In general, investor-return gaps expand in dramatic pivot years as investors react abruptly to market changes, but steady gains over most of the 2010s have made it easier for investors to stay the course.
This year’s study also included several enhancements.
- We included extinct funds in order to avoid survivorship bias. We achieved this data through a portfolio calculation that used monthly flows and returns for funds, so extinct funds would be included until their merger or liquidation date. This also had the benefit of more precisely capturing the timing and impact of monthly flows than our past studies have.
- We included exchange-traded funds for the first time by comparing monthly assets under management and returns. This meant we didn’t capture short-term trades in ETFs but did capture longer-term flows.
Below, explore some of our key conclusions about the gap in global investor returns.
Overall investor-returns gaps ranged substantially by country
Our research found the gap ranged from a negative 119-basis-point gap per year (in Singapore) to a positive 65-basis-point gap (in Australia). The U.S. gap was negative 45 basis points and Europe was negative 53 basis points.
These returns are shown on the chart below.
Asset-allocation funds help investor returns
Looking at fund groups, we found that asset-allocation funds tended to have the biggest gaps. For example:
- U.S. allocation funds produced a positive gap of 0.22% above annualized returns of 5.54%.
- European asset-allocation returns were 32 basis points above annualized returns of 3.72%.
- Australian allocation fund investors topped official returns by 72 basis points.
There are two likely explanations for this trend. One is that allocation funds generally mute the swings of pure equity funds and thus avoid producing the extremes that trigger investors to make poor timing moves. The second is that in some markets, such as the U.S., allocation funds are the preferred vehicle for automatic savings vehicles like 401(k)s.

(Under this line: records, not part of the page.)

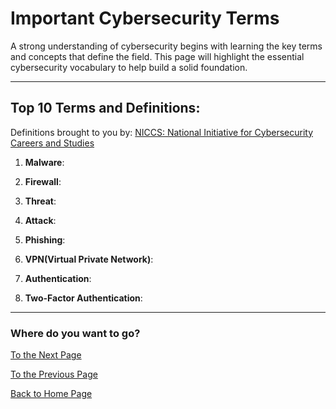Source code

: # Important Cybersecurity Terms 
A strong understanding of cybersecurity begins with learning the key terms and concepts that define the field. This page will highlight the essential cybersecurity vocabulary to help build a solid foundation.

---
## Top 10 Terms and Definitions: 
Definitions brought to you by: [NICCS: National Initiative for Cybersecurity Careers and Studies](https://niccs.cisa.gov/cybersecurity-career-resources/vocabulary#explore-terms-a-glossary-of-common-cybersecurity-words-and-phrases)

1. **Malware**:
   
2. **Firewall**:
   
3. **Threat**:
   
4. **Attack**:
   
5. **Phishing**:
   
6. **VPN(Virtual Private Network)**:
   
7. **Authentication**:
   
8. **Two-Factor Authentication**:



---
### Where do you want to go?
[To the Next Page](practice.md)

[To the Previous Page](introduction.md)

[Back to Home Page](README.md)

Factors affecting investor returns
For the study, we also explored the factors that may play a role in investor-return gaps. Specifically, we looked at investor returns by expense ratios and standard deviation, finding that low costs and low-volatility funds tend to produce higher investor returns in most markets and asset classes.
This suggests there are actions that investors and investment professionals can take to improve real-world results. Investors fare better in lower-cost, less-volatile funds and everyone involved in the investment process can work to help investors down that path.